*** Block opens ***
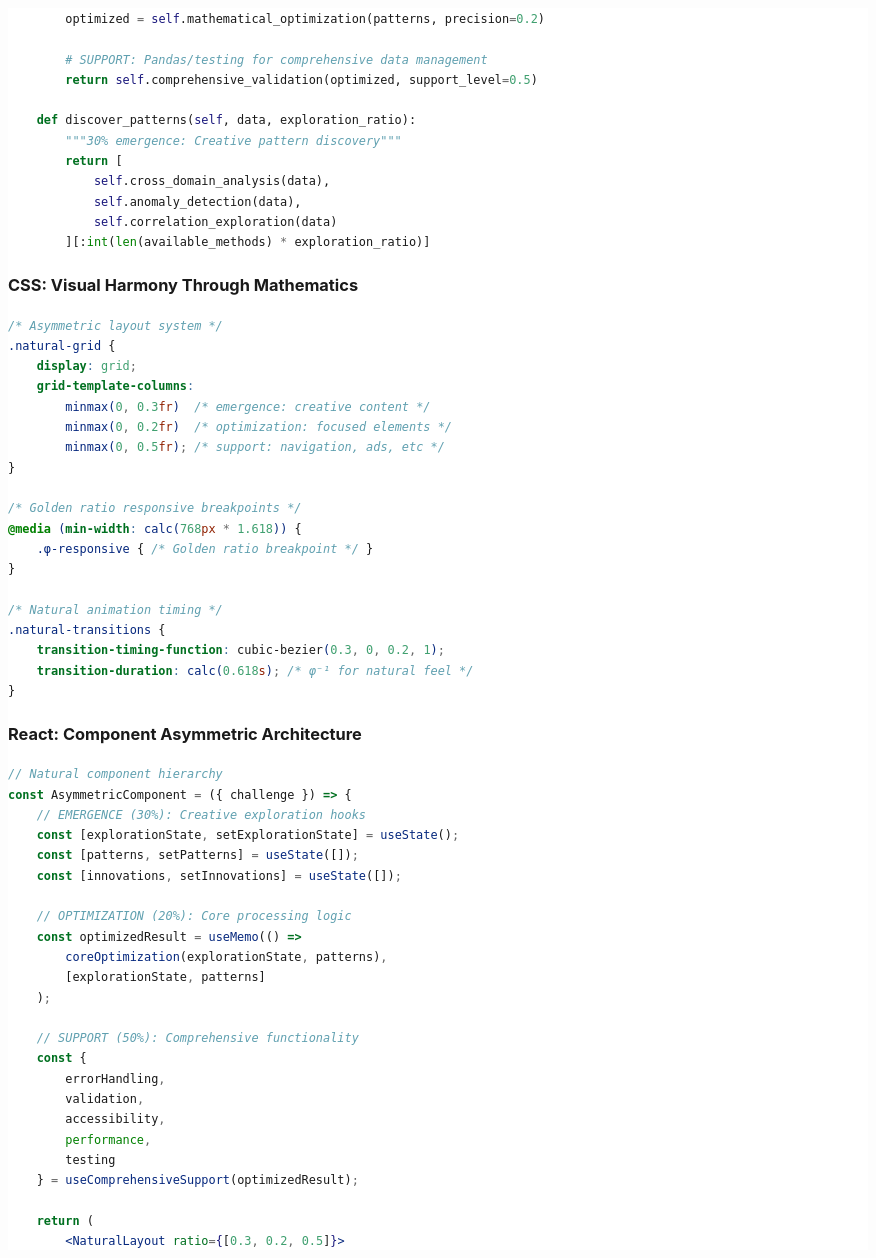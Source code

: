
 ```python
        optimized = self.mathematical_optimization(patterns, precision=0.2)
        
        # SUPPORT: Pandas/testing for comprehensive data management
        return self.comprehensive_validation(optimized, support_level=0.5)
        
    def discover_patterns(self, data, exploration_ratio):
        """30% emergence: Creative pattern discovery"""
        return [
            self.cross_domain_analysis(data),
            self.anomaly_detection(data), 
            self.correlation_exploration(data)
        ][:int(len(available_methods) * exploration_ratio)]
```

### **CSS: Visual Harmony Through Mathematics**
```css
/* Asymmetric layout system */
.natural-grid {
    display: grid;
    grid-template-columns: 
        minmax(0, 0.3fr)  /* emergence: creative content */
        minmax(0, 0.2fr)  /* optimization: focused elements */
        minmax(0, 0.5fr); /* support: navigation, ads, etc */
}

/* Golden ratio responsive breakpoints */
@media (min-width: calc(768px * 1.618)) {
    .φ-responsive { /* Golden ratio breakpoint */ }
}

/* Natural animation timing */
.natural-transitions {
    transition-timing-function: cubic-bezier(0.3, 0, 0.2, 1);
    transition-duration: calc(0.618s); /* φ⁻¹ for natural feel */
}
```

### **React: Component Asymmetric Architecture**
```jsx
// Natural component hierarchy
const AsymmetricComponent = ({ challenge }) => {
    // EMERGENCE (30%): Creative exploration hooks
    const [explorationState, setExplorationState] = useState();
    const [patterns, setPatterns] = useState([]);
    const [innovations, setInnovations] = useState([]);
    
    // OPTIMIZATION (20%): Core processing logic
    const optimizedResult = useMemo(() => 
        coreOptimization(explorationState, patterns), 
        [explorationState, patterns]
    );
    
    // SUPPORT (50%): Comprehensive functionality
    const {
        errorHandling,
        validation,
        accessibility,
        performance,
        testing
    } = useComprehensiveSupport(optimizedResult);
    
    return (
        <NaturalLayout ratio={[0.3, 0.2, 0.5]}>
```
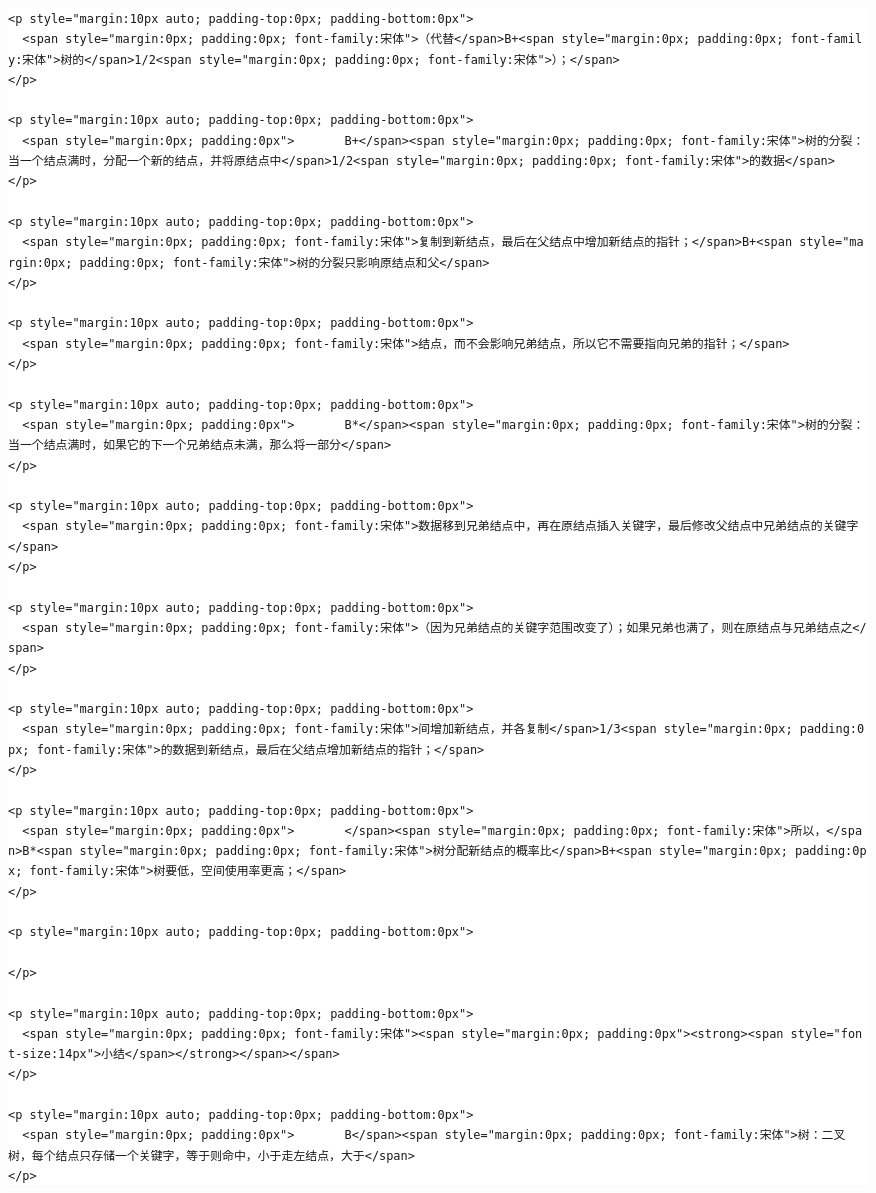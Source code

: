     <p style="margin:10px auto; padding-top:0px; padding-bottom:0px">
      <span style="margin:0px; padding:0px; font-family:宋体">（代替</span>B+<span style="margin:0px; padding:0px; font-family:宋体">树的</span>1/2<span style="margin:0px; padding:0px; font-family:宋体">）；</span>
    </p>
    
    <p style="margin:10px auto; padding-top:0px; padding-bottom:0px">
      <span style="margin:0px; padding:0px">       B+</span><span style="margin:0px; padding:0px; font-family:宋体">树的分裂：当一个结点满时，分配一个新的结点，并将原结点中</span>1/2<span style="margin:0px; padding:0px; font-family:宋体">的数据</span>
    </p>
    
    <p style="margin:10px auto; padding-top:0px; padding-bottom:0px">
      <span style="margin:0px; padding:0px; font-family:宋体">复制到新结点，最后在父结点中增加新结点的指针；</span>B+<span style="margin:0px; padding:0px; font-family:宋体">树的分裂只影响原结点和父</span>
    </p>
    
    <p style="margin:10px auto; padding-top:0px; padding-bottom:0px">
      <span style="margin:0px; padding:0px; font-family:宋体">结点，而不会影响兄弟结点，所以它不需要指向兄弟的指针；</span>
    </p>
    
    <p style="margin:10px auto; padding-top:0px; padding-bottom:0px">
      <span style="margin:0px; padding:0px">       B*</span><span style="margin:0px; padding:0px; font-family:宋体">树的分裂：当一个结点满时，如果它的下一个兄弟结点未满，那么将一部分</span>
    </p>
    
    <p style="margin:10px auto; padding-top:0px; padding-bottom:0px">
      <span style="margin:0px; padding:0px; font-family:宋体">数据移到兄弟结点中，再在原结点插入关键字，最后修改父结点中兄弟结点的关键字</span>
    </p>
    
    <p style="margin:10px auto; padding-top:0px; padding-bottom:0px">
      <span style="margin:0px; padding:0px; font-family:宋体">（因为兄弟结点的关键字范围改变了）；如果兄弟也满了，则在原结点与兄弟结点之</span>
    </p>
    
    <p style="margin:10px auto; padding-top:0px; padding-bottom:0px">
      <span style="margin:0px; padding:0px; font-family:宋体">间增加新结点，并各复制</span>1/3<span style="margin:0px; padding:0px; font-family:宋体">的数据到新结点，最后在父结点增加新结点的指针；</span>
    </p>
    
    <p style="margin:10px auto; padding-top:0px; padding-bottom:0px">
      <span style="margin:0px; padding:0px">       </span><span style="margin:0px; padding:0px; font-family:宋体">所以，</span>B*<span style="margin:0px; padding:0px; font-family:宋体">树分配新结点的概率比</span>B+<span style="margin:0px; padding:0px; font-family:宋体">树要低，空间使用率更高；</span>
    </p>
    
    <p style="margin:10px auto; padding-top:0px; padding-bottom:0px">
        
    </p>
    
    <p style="margin:10px auto; padding-top:0px; padding-bottom:0px">
      <span style="margin:0px; padding:0px; font-family:宋体"><span style="margin:0px; padding:0px"><strong><span style="font-size:14px">小结</span></strong></span></span>
    </p>
    
    <p style="margin:10px auto; padding-top:0px; padding-bottom:0px">
      <span style="margin:0px; padding:0px">       B</span><span style="margin:0px; padding:0px; font-family:宋体">树：二叉树，每个结点只存储一个关键字，等于则命中，小于走左结点，大于</span>
    </p>
    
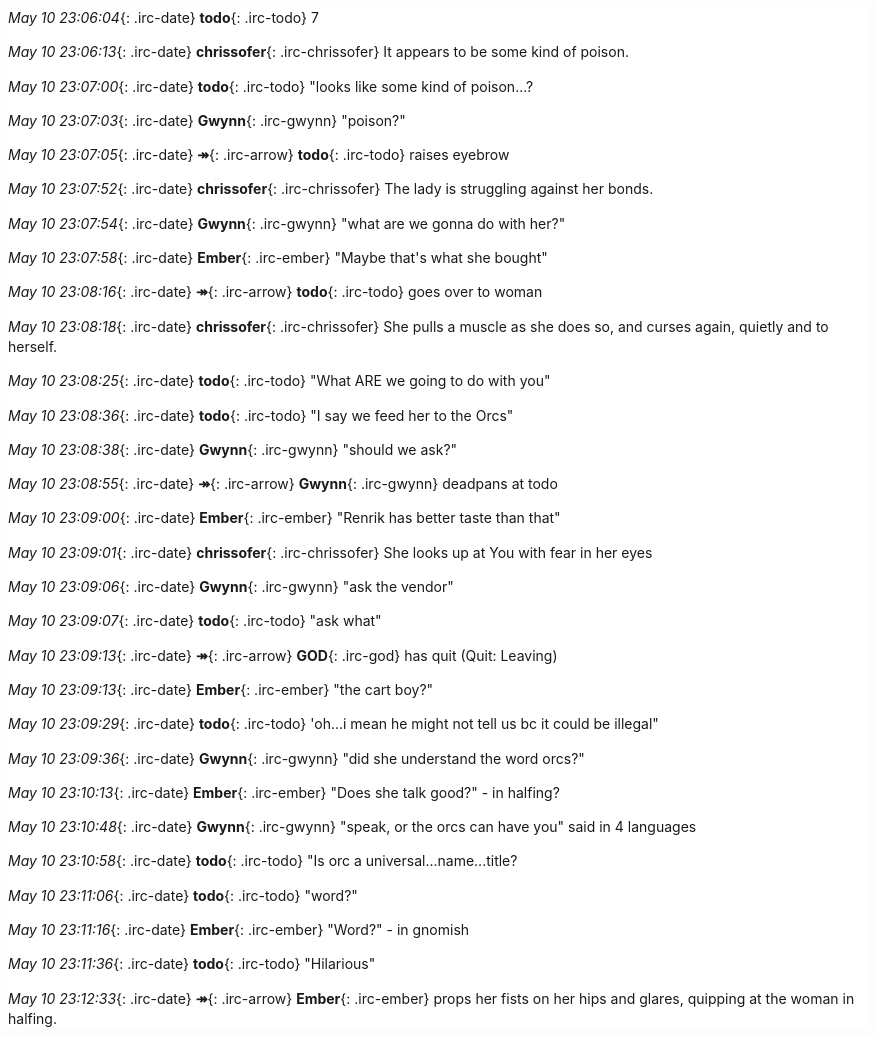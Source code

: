 *May 10 23:06:04*{: .irc-date} **todo**{: .irc-todo}	7

*May 10 23:06:13*{: .irc-date} **chrissofer**{: .irc-chrissofer}	It appears to be some kind of poison.

*May 10 23:07:00*{: .irc-date} **todo**{: .irc-todo}	"looks like some kind of poison...?

*May 10 23:07:03*{: .irc-date} **Gwynn**{: .irc-gwynn}	"poison?"

*May 10 23:07:05*{: .irc-date} **↠**{: .irc-arrow}	**todo**{: .irc-todo} raises eyebrow

*May 10 23:07:52*{: .irc-date} **chrissofer**{: .irc-chrissofer}	The lady is struggling against her bonds.

*May 10 23:07:54*{: .irc-date} **Gwynn**{: .irc-gwynn}	"what are we gonna do with her?"

*May 10 23:07:58*{: .irc-date} **Ember**{: .irc-ember}	"Maybe that's what she bought" 

*May 10 23:08:16*{: .irc-date} **↠**{: .irc-arrow}	**todo**{: .irc-todo} goes over to woman

*May 10 23:08:18*{: .irc-date} **chrissofer**{: .irc-chrissofer}	She pulls a muscle as she does so, and curses again, quietly and to herself.

*May 10 23:08:25*{: .irc-date} **todo**{: .irc-todo}	"What ARE we going to do with you"

*May 10 23:08:36*{: .irc-date} **todo**{: .irc-todo}	"I say we feed her to the Orcs"

*May 10 23:08:38*{: .irc-date} **Gwynn**{: .irc-gwynn}	"should we ask?"

*May 10 23:08:55*{: .irc-date} **↠**{: .irc-arrow}	**Gwynn**{: .irc-gwynn} deadpans at todo

*May 10 23:09:00*{: .irc-date} **Ember**{: .irc-ember}	"Renrik has better taste than that" 

*May 10 23:09:01*{: .irc-date} **chrissofer**{: .irc-chrissofer}	She looks up at You with fear in her eyes

*May 10 23:09:06*{: .irc-date} **Gwynn**{: .irc-gwynn}	"ask the vendor"

*May 10 23:09:07*{: .irc-date} **todo**{: .irc-todo}	"ask what"

*May 10 23:09:13*{: .irc-date} **↠**{: .irc-arrow}	**GOD**{: .irc-god} has quit (Quit: Leaving)

*May 10 23:09:13*{: .irc-date} **Ember**{: .irc-ember}	"the cart boy?" 

*May 10 23:09:29*{: .irc-date} **todo**{: .irc-todo}	'oh...i mean he might not tell us bc it could be illegal"

*May 10 23:09:36*{: .irc-date} **Gwynn**{: .irc-gwynn}	"did she understand the word orcs?"

*May 10 23:10:13*{: .irc-date} **Ember**{: .irc-ember}	"Does she talk good?" - in halfing? 

*May 10 23:10:48*{: .irc-date} **Gwynn**{: .irc-gwynn}	"speak, or the orcs can have you" said in 4 languages

*May 10 23:10:58*{: .irc-date} **todo**{: .irc-todo}	"Is orc a universal...name...title?

*May 10 23:11:06*{: .irc-date} **todo**{: .irc-todo}	"word?"

*May 10 23:11:16*{: .irc-date} **Ember**{: .irc-ember}	"Word?" - in gnomish 

*May 10 23:11:36*{: .irc-date} **todo**{: .irc-todo}	"Hilarious"

*May 10 23:12:33*{: .irc-date} **↠**{: .irc-arrow}	**Ember**{: .irc-ember} props her fists on her hips and glares, quipping at the woman in halfing. 
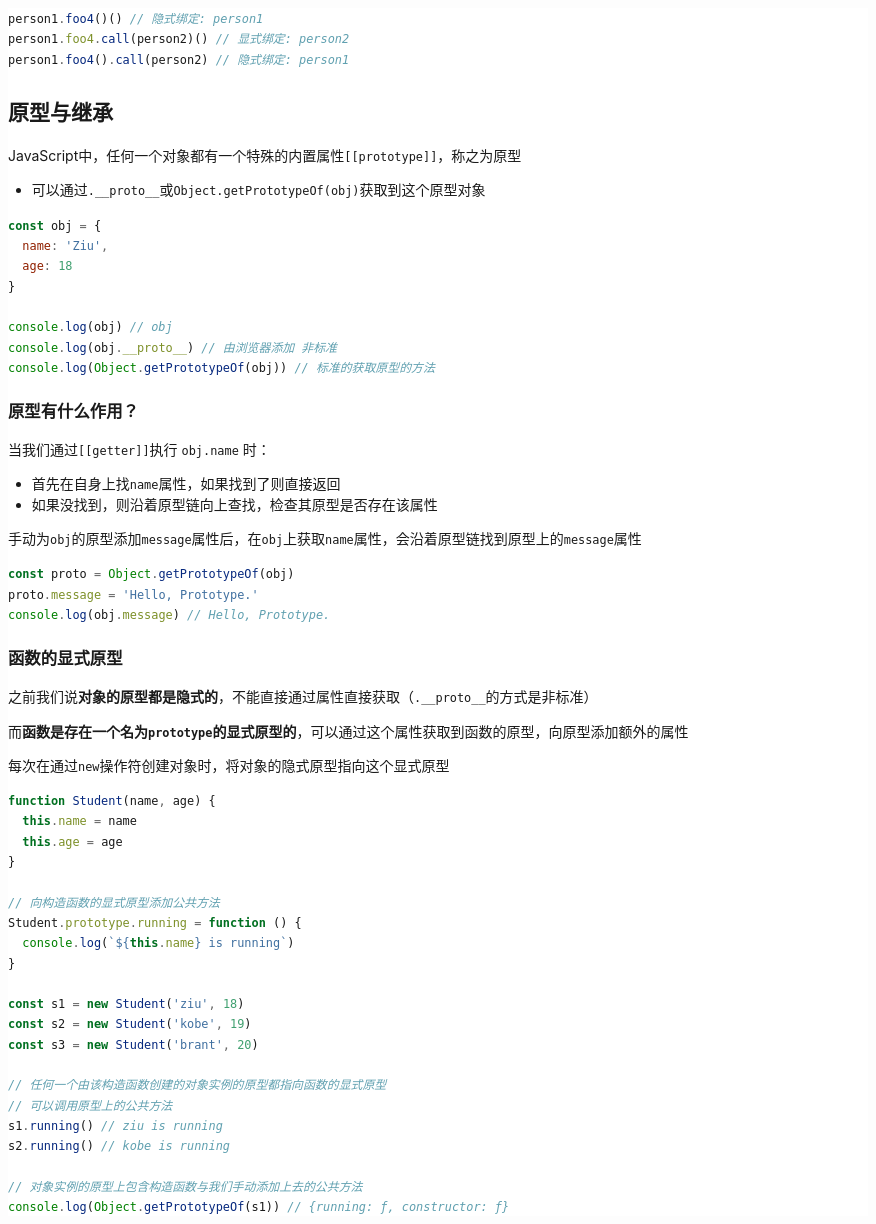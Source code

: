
 ```js
person1.foo4()() // 隐式绑定: person1
person1.foo4.call(person2)() // 显式绑定: person2
person1.foo4().call(person2) // 隐式绑定: person1
```

## 原型与继承

JavaScript中，任何一个对象都有一个特殊的内置属性`[[prototype]]`，称之为原型

- 可以通过`.__proto__`或`Object.getPrototypeOf(obj)`获取到这个原型对象

```js
const obj = {
  name: 'Ziu',
  age: 18
}

console.log(obj) // obj
console.log(obj.__proto__) // 由浏览器添加 非标准
console.log(Object.getPrototypeOf(obj)) // 标准的获取原型的方法
```

### 原型有什么作用？

当我们通过`[[getter]]`执行 `obj.name` 时：

- 首先在自身上找`name`属性，如果找到了则直接返回
- 如果没找到，则沿着原型链向上查找，检查其原型是否存在该属性

手动为`obj`的原型添加`message`属性后，在`obj`上获取`name`属性，会沿着原型链找到原型上的`message`属性

```js
const proto = Object.getPrototypeOf(obj)
proto.message = 'Hello, Prototype.'
console.log(obj.message) // Hello, Prototype.
```

### 函数的显式原型

之前我们说**对象的原型都是隐式的**，不能直接通过属性直接获取（`.__proto__`的方式是非标准）

而**函数是存在一个名为`prototype`的显式原型的**，可以通过这个属性获取到函数的原型，向原型添加额外的属性

每次在通过`new`操作符创建对象时，将对象的隐式原型指向这个显式原型

```js
function Student(name, age) {
  this.name = name
  this.age = age
}

// 向构造函数的显式原型添加公共方法
Student.prototype.running = function () {
  console.log(`${this.name} is running`)
}

const s1 = new Student('ziu', 18)
const s2 = new Student('kobe', 19)
const s3 = new Student('brant', 20)

// 任何一个由该构造函数创建的对象实例的原型都指向函数的显式原型
// 可以调用原型上的公共方法
s1.running() // ziu is running
s2.running() // kobe is running

// 对象实例的原型上包含构造函数与我们手动添加上去的公共方法
console.log(Object.getPrototypeOf(s1)) // {running: ƒ, constructor: ƒ}
```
*** Block closes ***
▸ Your instructions:
What is the number of lines in the entries above that hold the string "chrissofer"? Please state that number alone.

▸ Exercise response:
4